東京で写真展へ行ったあと、昔住んでいた街まで足を伸ばしてみた。
左側を多摩川が流れるこの河川敷は、楽しいときもつらいときもよく歩いた。
ここで社会人1年目になり、5年目で退職し、空白期間のトンネルに入った。長くて暗い3年間が過ぎ、長野へ移住を決めた。
「長野で何をやっているの?」と写真仲間たちに聞かれ、普通に会社員をやってると答えると笑われた。彼らは微笑ましく感じただけかもしれないが、私は、己の迷いや右往左往する醜態を見抜かれたように思った。
気づけば32歳になり、結婚や子育てをし始める人たちと、もうそれはないと諦め始める人たちの分岐点に立っているような気がする。
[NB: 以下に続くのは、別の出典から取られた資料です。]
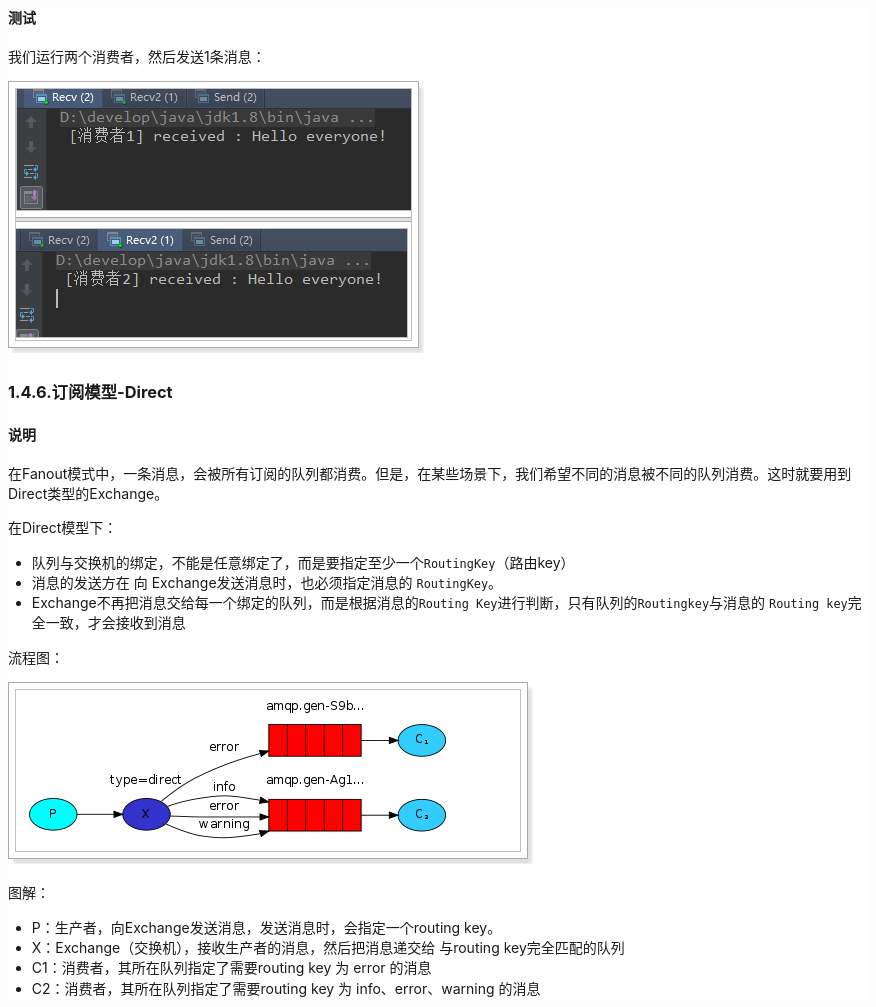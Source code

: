 

#### 测试

我们运行两个消费者，然后发送1条消息：

 ![1527087071693](assets/1527087071693.png)

### 1.4.6.订阅模型-Direct

#### 说明

在Fanout模式中，一条消息，会被所有订阅的队列都消费。但是，在某些场景下，我们希望不同的消息被不同的队列消费。这时就要用到Direct类型的Exchange。

 在Direct模型下：

- 队列与交换机的绑定，不能是任意绑定了，而是要指定至少一个`RoutingKey`（路由key）
- 消息的发送方在 向 Exchange发送消息时，也必须指定消息的 `RoutingKey`。
- Exchange不再把消息交给每一个绑定的队列，而是根据消息的`Routing Key`进行判断，只有队列的`Routingkey`与消息的 `Routing key`完全一致，才会接收到消息



流程图：

 ![1527087677192](assets/1527087677192.png)

图解：

- P：生产者，向Exchange发送消息，发送消息时，会指定一个routing key。
- X：Exchange（交换机），接收生产者的消息，然后把消息递交给 与routing key完全匹配的队列
- C1：消费者，其所在队列指定了需要routing key 为 error 的消息
- C2：消费者，其所在队列指定了需要routing key 为 info、error、warning 的消息
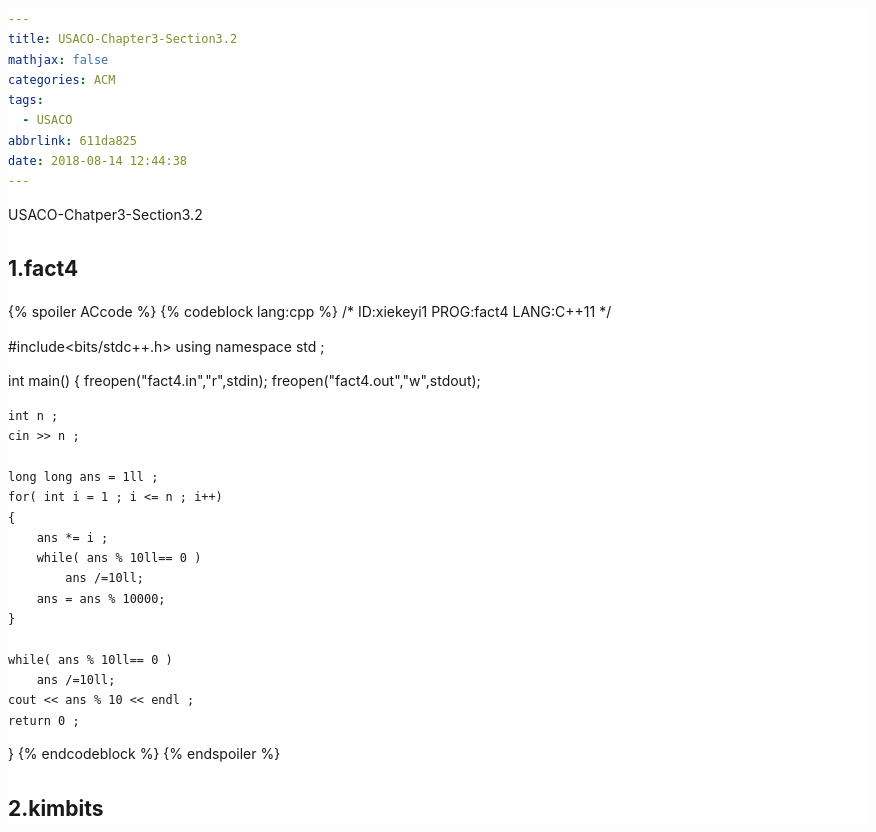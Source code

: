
 ```yaml
---
title: USACO-Chapter3-Section3.2
mathjax: false
categories: ACM
tags:
  - USACO
abbrlink: 611da825
date: 2018-08-14 12:44:38
---
```


USACO-Chatper3-Section3.2 



## 1.fact4
{% spoiler ACcode %}
{% codeblock lang:cpp %}
/*
ID:xiekeyi1
PROG:fact4
LANG:C++11
*/

#include<bits/stdc++.h>
using namespace std ;

int main()
{
	freopen("fact4.in","r",stdin);
	freopen("fact4.out","w",stdout);

	int n ;
	cin >> n ;

	long long ans = 1ll ;
	for( int i = 1 ; i <= n ; i++)
	{
		ans *= i ;
		while( ans % 10ll== 0 )
			ans /=10ll;
		ans = ans % 10000;
	}

	while( ans % 10ll== 0 )
		ans /=10ll;
	cout << ans % 10 << endl ;
	return 0 ;
}
{% endcodeblock %}
{% endspoiler %}


## 2.kimbits
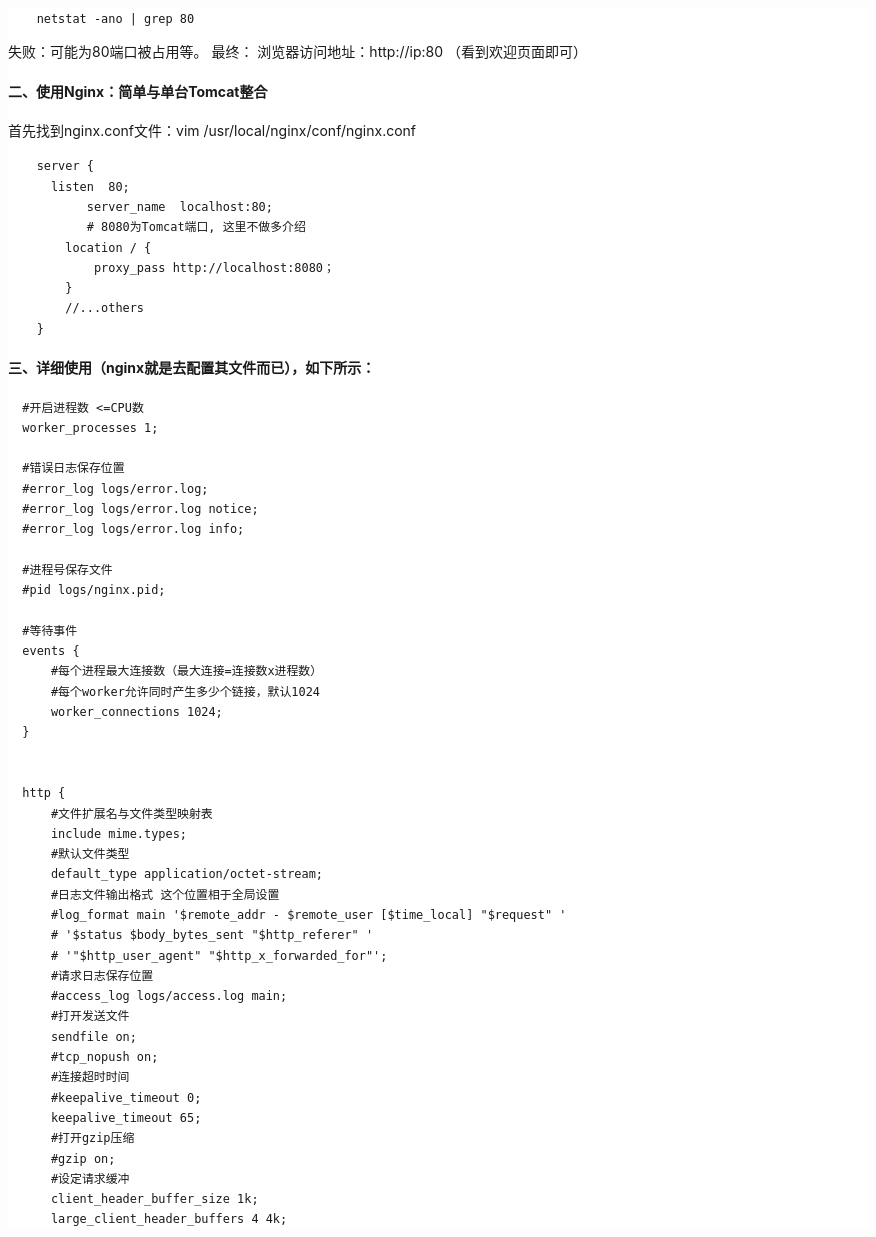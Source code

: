 		netstat -ano | grep 80

失败：可能为80端口被占用等。
最终：
浏览器访问地址：http://ip:80 （看到欢迎页面即可）

#### 二、使用Nginx：简单与单台Tomcat整合

 首先找到nginx.conf文件：vim /usr/local/nginx/conf/nginx.conf

		server {
		  listen  80;
		       server_name  localhost:80;
		       # 8080为Tomcat端口, 这里不做多介绍
		    location / {
		        proxy_pass http://localhost:8080；
		    }
		    //...others
		}

#### 三、详细使用（nginx就是去配置其文件而已），如下所示：
      #开启进程数 <=CPU数
      worker_processes 1;

      #错误日志保存位置
      #error_log logs/error.log;
      #error_log logs/error.log notice;
      #error_log logs/error.log info;

      #进程号保存文件
      #pid logs/nginx.pid;

      #等待事件
      events {
          #每个进程最大连接数（最大连接=连接数x进程数）
          #每个worker允许同时产生多少个链接，默认1024
          worker_connections 1024;
      }


      http {
          #文件扩展名与文件类型映射表
          include mime.types;
          #默认文件类型
          default_type application/octet-stream;
          #日志文件输出格式 这个位置相于全局设置
          #log_format main '$remote_addr - $remote_user [$time_local] "$request" '
          # '$status $body_bytes_sent "$http_referer" '
          # '"$http_user_agent" "$http_x_forwarded_for"';
          #请求日志保存位置
          #access_log logs/access.log main;
          #打开发送文件
          sendfile on;
          #tcp_nopush on;
          #连接超时时间
          #keepalive_timeout 0;
          keepalive_timeout 65;
          #打开gzip压缩
          #gzip on;
          #设定请求缓冲
          client_header_buffer_size 1k;
          large_client_header_buffers 4 4k;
今すぐ決めることはできないが、それは自分で決められる側面と、向こうから決められてしまう部分がある。
こうして、人生は初めは各駅停車だったとしても、次第に快速列車、特急列車のように乗り継いでいき、果ては新幹線みたいな、一度乗ったらしばらくは降りることができない、ものすごいスピードでどこかへ向かって、あるいは連れて行かれるようになって。「あのときは」などと嘆き始める大人にはなりたくない。
30代って、なんかもっと明るいものだと思ってた。私の人生に、晴れはいったいいつになったら訪れるのか。
やる必要のないことは圧縮し、この人生で自分にとって意味のあることをしたい。